The painting, considered fake, attributed to Lucas Cranach the Elder Automatic translate
LONDON. For more than 100 years, art historians have called the painting bought by Queen Victoria as a Christmas present to Prince Albert a 19th-century fake. But a new generation of art historians discovered that they were wrong. But Victoria and her advisers were not mistaken when they decided to purchase a painting in 1840. Now it is believed that this is the genuine work of the German master Lucas Cranach the Elder and his workshop.
On Tuesday, a beautifully restored work was put on public display at Windsor Castle, taking its place in the Royal Dressing Room along with other works by Cranach.
Nicola Christie, director of painting conservation at the Royal Collection Trust, welcomed the discovery. “This is a thrilling event. This does not happen very often and I am very pleased to know that the attribution error has been fixed. ”
The painting “Portrait of a Lady and Her Son” (written approximately in 1510-1540) shows the unconfirmed wife of the Prince of the Holy Roman Empire and her son, who stand hand in hand.
Victoria and Albert often gave each other paintings for Christmas and birthdays, and Albert, who showed great interest in early German and Dutch art, was most likely delighted with the real Cranach. “Who wouldn’t be?” Continues Christie. “For Victoria, it was completely natural, and I’m sure when she bought it, she considered it a picture of Cranach.”
At some point in the beginning of the 20th century, doubts about the origin of ploltn were abandoned and authorship was again assigned to Franz Wolfgang Roerich, an artist of the beginning of the 19th century, imitator of Cranach.

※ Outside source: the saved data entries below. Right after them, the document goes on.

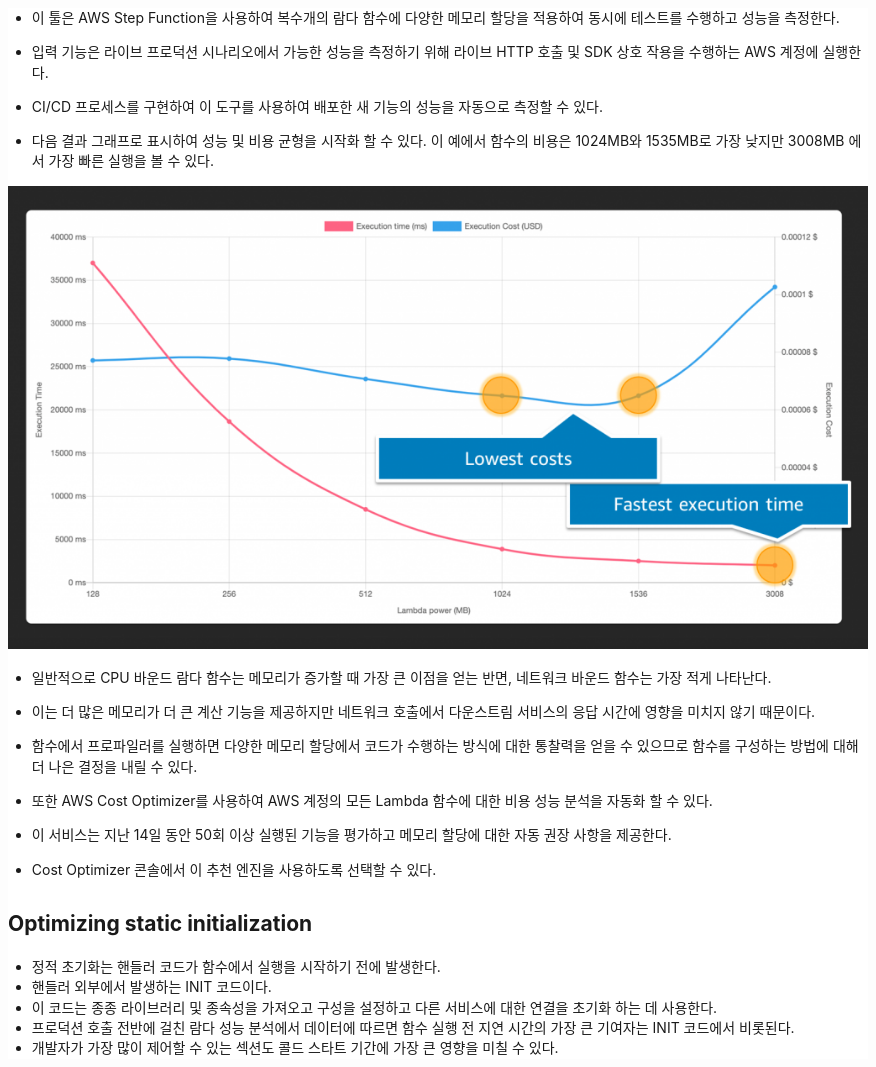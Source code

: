 - 이 툴은 AWS Step Function을 사용하여 복수개의 람다 함수에 다양한 메모리 할당을 적용하여 동시에 테스트를 수행하고 성능을 측정한다. 
- 입력 기능은 라이브 프로덕션 시나리오에서 가능한 성능을 측정하기 위해 라이브 HTTP 호출 및 SDK 상호 작용을 수행하는 AWS 계정에 실행한다. 
- CI/CD 프로세스를 구현하여 이 도구를 사용하여 배포한 새 기능의 성능을 자동으로 측정할 수 있다. 

- 다음 결과 그래프로 표시하여 성능 및 비용 균형을 시작화 할 수 있다. 이 예에서 함수의 비용은 1024MB와 1535MB로 가장 낮지만 3008MB 에서 가장 빠른 실행을 볼 수 있다. 

![Lambda Power Tuning](imgs/lambda-power-tuning.png)

- 일반적으로 CPU 바운드 람다 함수는 메모리가 증가할 때 가장 큰 이점을 얻는 반면, 네트워크 바운드 함수는 가장 적게 나타난다. 
- 이는 더 많은 메모리가 더 큰 계산 기능을 제공하지만 네트워크 호출에서 다운스트림 서비스의 응답 시간에 영향을 미치지 않기 때문이다. 
- 함수에서 프로파일러를 실행하면 다양한 메모리 할당에서 코드가 수행하는 방식에 대한 통찰력을 얻을 수 있으므로 함수를 구성하는 방법에 대해 더 나은 결정을 내릴 수 있다. 

- 또한 AWS Cost Optimizer를 사용하여 AWS 계정의 모든 Lambda 함수에 대한 비용 성능 분석을 자동화 할 수 있다. 
- 이 서비스는 지난 14일 동안 50회 이상 실행된 기능을 평가하고 메모리 할당에 대한 자동 권장 사항을 제공한다. 
- Cost Optimizer 콘솔에서 이 추천 엔진을 사용하도록 선택할 수 있다. 

## Optimizing static initialization

- 정적 초기화는 핸들러 코드가 함수에서 실행을 시작하기 전에 발생한다. 
- 핸들러 외부에서 발생하는 INIT 코드이다. 
- 이 코드는 종종 라이브러리 및 종속성을 가져오고 구성을 설정하고 다른 서비스에 대한 연결을 초기화 하는 데 사용한다. 
- 프로덕션 호출 전반에 걸친 람다 성능 분석에서 데이터에 따르면 함수 실행 전 지연 시간의 가장 큰 기여자는 INIT 코드에서 비롯된다. 
- 개발자가 가장 많이 제어할 수 있는 섹션도 콜드 스타트 기간에 가장 큰 영향을 미칠 수 있다.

“It’s known that something about 40 versions of this composition was produced by him,” says Christie. Rohrich sold them as original works and they can still be found in collections around the world, as well as in auction rooms. At Christie’s in 2014, one of these portraits was sold for 25,000 pounds, despite the fact that the genuine picture of Cranach the Elder is estimated at 9.3 million pounds.
Historians suggest that Rohrich painted copies of this painting, imitating the style of Cranach, due to the fact that there were no known versions of the original. “Even Rohrich did not copy the lost picture of Cranach - it was the invention of Roerich.”

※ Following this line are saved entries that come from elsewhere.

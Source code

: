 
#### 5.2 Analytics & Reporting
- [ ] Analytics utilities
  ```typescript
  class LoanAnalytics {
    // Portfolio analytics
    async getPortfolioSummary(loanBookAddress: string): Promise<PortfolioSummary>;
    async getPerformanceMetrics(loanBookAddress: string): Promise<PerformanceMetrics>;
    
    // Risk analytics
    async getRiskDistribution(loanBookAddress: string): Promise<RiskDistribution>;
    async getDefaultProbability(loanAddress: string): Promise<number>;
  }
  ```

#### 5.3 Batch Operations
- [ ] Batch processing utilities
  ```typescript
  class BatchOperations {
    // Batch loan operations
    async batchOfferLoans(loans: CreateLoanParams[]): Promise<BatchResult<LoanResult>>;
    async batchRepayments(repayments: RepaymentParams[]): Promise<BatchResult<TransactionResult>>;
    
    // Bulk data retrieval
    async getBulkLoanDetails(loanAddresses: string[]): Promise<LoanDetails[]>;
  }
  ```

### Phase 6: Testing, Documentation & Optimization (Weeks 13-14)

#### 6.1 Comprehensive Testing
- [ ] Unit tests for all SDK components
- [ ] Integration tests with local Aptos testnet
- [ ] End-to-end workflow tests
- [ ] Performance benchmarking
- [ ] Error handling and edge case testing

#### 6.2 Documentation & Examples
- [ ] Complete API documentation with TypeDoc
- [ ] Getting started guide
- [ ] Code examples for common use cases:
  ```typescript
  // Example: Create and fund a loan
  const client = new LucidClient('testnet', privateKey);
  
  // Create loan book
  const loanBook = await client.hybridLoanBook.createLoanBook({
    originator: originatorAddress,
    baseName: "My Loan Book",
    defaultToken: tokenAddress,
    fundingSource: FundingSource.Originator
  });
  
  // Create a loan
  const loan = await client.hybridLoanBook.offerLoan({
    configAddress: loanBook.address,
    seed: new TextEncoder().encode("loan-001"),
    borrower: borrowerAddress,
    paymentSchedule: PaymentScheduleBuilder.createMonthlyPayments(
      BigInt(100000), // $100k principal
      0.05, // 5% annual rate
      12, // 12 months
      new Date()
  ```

About a year ago, the leading expert on the work of Cranach, Professor Gunnar Heidenreich, who had previously seen the picture and had an idea about it, visited the Royal Collection. An X-ray study using infrared reflectography was carried out, which revealed two convincing evidence that the picture could not be written by Roerich and could be the true work of Cranach and his workshop.
First, characteristic fibers identified as pigeon tendons, often used in the 16th century to counteract natural deformation and wood splitting, were found on the panel surface under paint layers. “It would be impossible for Roerich to prepare his panel in the same way that Cranach and his workshop would do,” says Christie. The second discovery is lead yellow pigment, widely used during the time of Cranach, but not in the 19th century.
A professor at the University of Applied Sciences in Cologne, Heidenreich, is convinced that this is a script that should be attributed to Cranach the Elder and his workshop. He asked for a painting to be shown at an exhibition at the Kunstpalast Museum in Dusseldorf in the spring of 2017, and before that, the painting was cleaned to reveal its true beauty.
Since the painting was considered a copy of the 19th century, it was not previously published.
Cranach the Elder was a court painter of the Saxon monarchs in Wittenberg and is considered one of the most important artists of the German school. He was a special passion of Prince Albert, who acquired 12 paintings by Cranach and his workshop, many as gifts from the Queen.
The “Portrait of the Lady and Her Son,” presumably painted between 1510 and 1540, can now be seen in the royal dressing room at Windsor Castle along with other works by Cranach and his workshop: “Apollon and Diana” (p. 1526), “Lucretia” (1530) and the Court of Paris (p. 1530-35).